EXERCISE PROMPT: Leave the pictures out and print every record below exactly as it stands.

--------

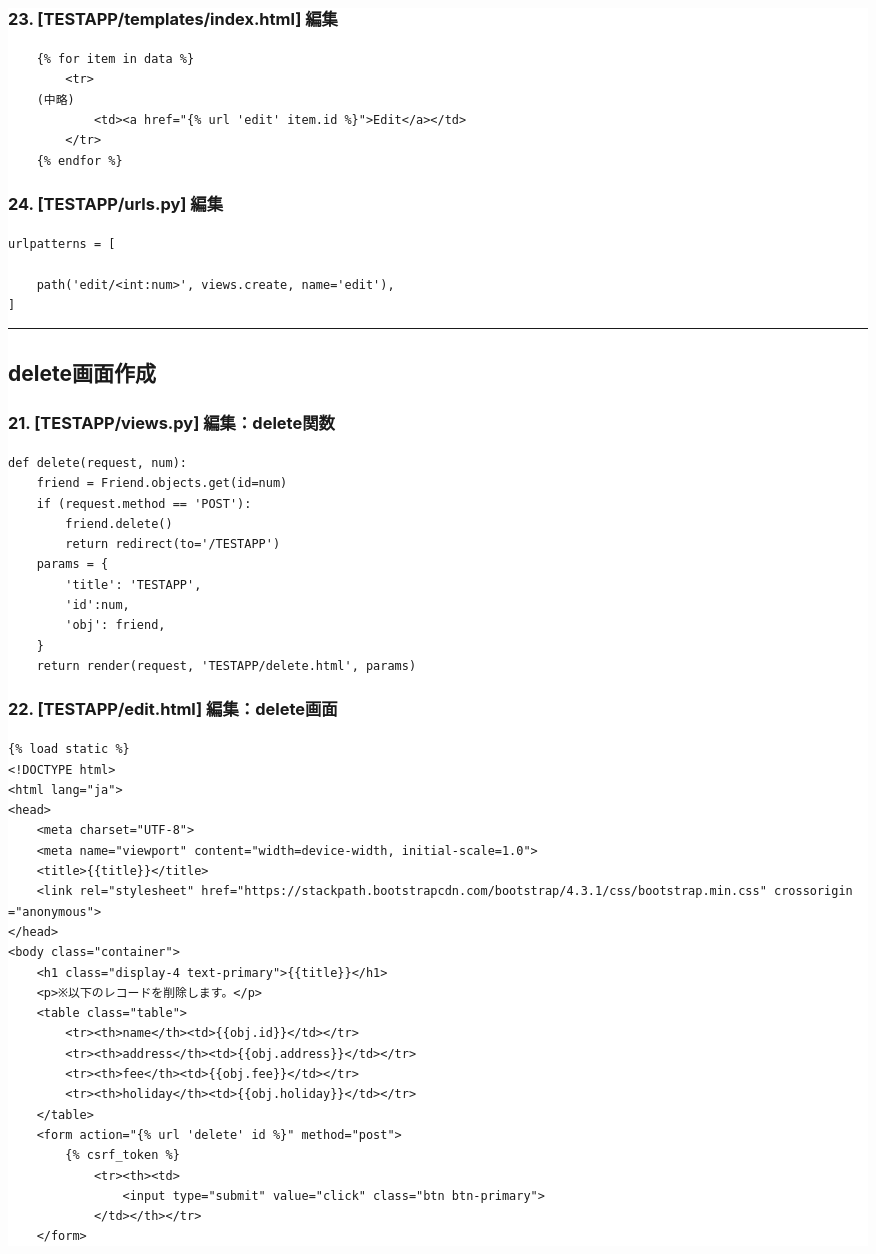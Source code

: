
 ```
```
### 23. [TESTAPP/templates/index.html] 編集
```
    {% for item in data %}
        <tr>
    (中略)
            <td><a href="{% url 'edit' item.id %}">Edit</a></td>
        </tr>
    {% endfor %}
```
### 24. [TESTAPP/urls.py] 編集
```
urlpatterns = [

    path('edit/<int:num>', views.create, name='edit'),
]
```
-----
## delete画面作成
### 21. [TESTAPP/views.py] 編集：delete関数
```
def delete(request, num):
    friend = Friend.objects.get(id=num)
    if (request.method == 'POST'):
        friend.delete()
        return redirect(to='/TESTAPP')
    params = {
        'title': 'TESTAPP',
        'id':num,
        'obj': friend,
    }
    return render(request, 'TESTAPP/delete.html', params)
```
### 22. [TESTAPP/edit.html] 編集：delete画面
```
{% load static %}
<!DOCTYPE html>
<html lang="ja">
<head>
    <meta charset="UTF-8">
    <meta name="viewport" content="width=device-width, initial-scale=1.0">
    <title>{{title}}</title>
    <link rel="stylesheet" href="https://stackpath.bootstrapcdn.com/bootstrap/4.3.1/css/bootstrap.min.css" crossorigin="anonymous">
</head>
<body class="container">
    <h1 class="display-4 text-primary">{{title}}</h1>
    <p>※以下のレコードを削除します。</p>
    <table class="table">
        <tr><th>name</th><td>{{obj.id}}</td></tr>
        <tr><th>address</th><td>{{obj.address}}</td></tr>
        <tr><th>fee</th><td>{{obj.fee}}</td></tr>
        <tr><th>holiday</th><td>{{obj.holiday}}</td></tr>
    </table>
    <form action="{% url 'delete' id %}" method="post">
        {% csrf_token %}
            <tr><th><td>
                <input type="submit" value="click" class="btn btn-primary">
            </td></th></tr>
    </form>
```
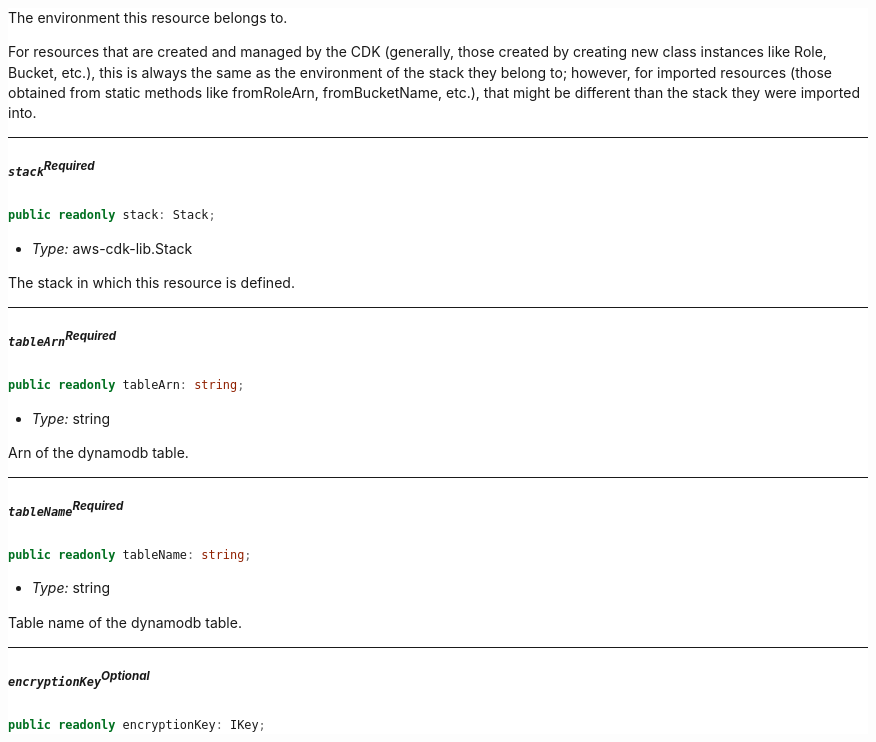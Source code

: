 The environment this resource belongs to.

For resources that are created and managed by the CDK
(generally, those created by creating new class instances like Role, Bucket, etc.),
this is always the same as the environment of the stack they belong to;
however, for imported resources
(those obtained from static methods like fromRoleArn, fromBucketName, etc.),
that might be different than the stack they were imported into.

---

##### `stack`<sup>Required</sup> <a name="stack" id="cdk-compliant-dynamodb.CompliantDynamoDb.property.stack"></a>

```typescript
public readonly stack: Stack;
```

- *Type:* aws-cdk-lib.Stack

The stack in which this resource is defined.

---

##### `tableArn`<sup>Required</sup> <a name="tableArn" id="cdk-compliant-dynamodb.CompliantDynamoDb.property.tableArn"></a>

```typescript
public readonly tableArn: string;
```

- *Type:* string

Arn of the dynamodb table.

---

##### `tableName`<sup>Required</sup> <a name="tableName" id="cdk-compliant-dynamodb.CompliantDynamoDb.property.tableName"></a>

```typescript
public readonly tableName: string;
```

- *Type:* string

Table name of the dynamodb table.

---

##### `encryptionKey`<sup>Optional</sup> <a name="encryptionKey" id="cdk-compliant-dynamodb.CompliantDynamoDb.property.encryptionKey"></a>

```typescript
public readonly encryptionKey: IKey;
```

--------

WRITTEN RESPONSE:
Source code

:
 ```
```
### 23. [TESTAPP/templates/index.html] 編集
```
    {% for item in data %}
        <tr>
    (中略)
            <td><a href="{% url 'edit' item.id %}">Edit</a></td>
        </tr>
    {% endfor %}
```
### 24. [TESTAPP/urls.py] 編集
```
urlpatterns = [

    path('edit/<int:num>', views.create, name='edit'),
]
```
-----
## delete画面作成
### 21. [TESTAPP/views.py] 編集：delete関数
```
def delete(request, num):
    friend = Friend.objects.get(id=num)
    if (request.method == 'POST'):
        friend.delete()
        return redirect(to='/TESTAPP')
    params = {
        'title': 'TESTAPP',
        'id':num,
        'obj': friend,
    }
    return render(request, 'TESTAPP/delete.html', params)
```
### 22. [TESTAPP/edit.html] 編集：delete画面
```
{% load static %}
<!DOCTYPE html>
<html lang="ja">
<head>
    <meta charset="UTF-8">
    <meta name="viewport" content="width=device-width, initial-scale=1.0">
    <title>{{title}}</title>
    <link rel="stylesheet" href="https://stackpath.bootstrapcdn.com/bootstrap/4.3.1/css/bootstrap.min.css" crossorigin="anonymous">
</head>
<body class="container">
    <h1 class="display-4 text-primary">{{title}}</h1>
    <p>※以下のレコードを削除します。</p>
    <table class="table">
        <tr><th>name</th><td>{{obj.id}}</td></tr>
        <tr><th>address</th><td>{{obj.address}}</td></tr>
        <tr><th>fee</th><td>{{obj.fee}}</td></tr>
        <tr><th>holiday</th><td>{{obj.holiday}}</td></tr>
    </table>
    <form action="{% url 'delete' id %}" method="post">
        {% csrf_token %}
            <tr><th><td>
                <input type="submit" value="click" class="btn btn-primary">
            </td></th></tr>
    </form>
```
Source code

: The environment this resource belongs to.

For resources that are created and managed by the CDK
(generally, those created by creating new class instances like Role, Bucket, etc.),
this is always the same as the environment of the stack they belong to;
however, for imported resources
(those obtained from static methods like fromRoleArn, fromBucketName, etc.),
that might be different than the stack they were imported into.

---

##### `stack`<sup>Required</sup> <a name="stack" id="cdk-compliant-dynamodb.CompliantDynamoDb.property.stack"></a>

```typescript
public readonly stack: Stack;
```

- *Type:* aws-cdk-lib.Stack

The stack in which this resource is defined.

---

##### `tableArn`<sup>Required</sup> <a name="tableArn" id="cdk-compliant-dynamodb.CompliantDynamoDb.property.tableArn"></a>

```typescript
public readonly tableArn: string;
```

- *Type:* string

Arn of the dynamodb table.

---

##### `tableName`<sup>Required</sup> <a name="tableName" id="cdk-compliant-dynamodb.CompliantDynamoDb.property.tableName"></a>

```typescript
public readonly tableName: string;
```

- *Type:* string

Table name of the dynamodb table.

---

##### `encryptionKey`<sup>Optional</sup> <a name="encryptionKey" id="cdk-compliant-dynamodb.CompliantDynamoDb.property.encryptionKey"></a>

```typescript
public readonly encryptionKey: IKey;
```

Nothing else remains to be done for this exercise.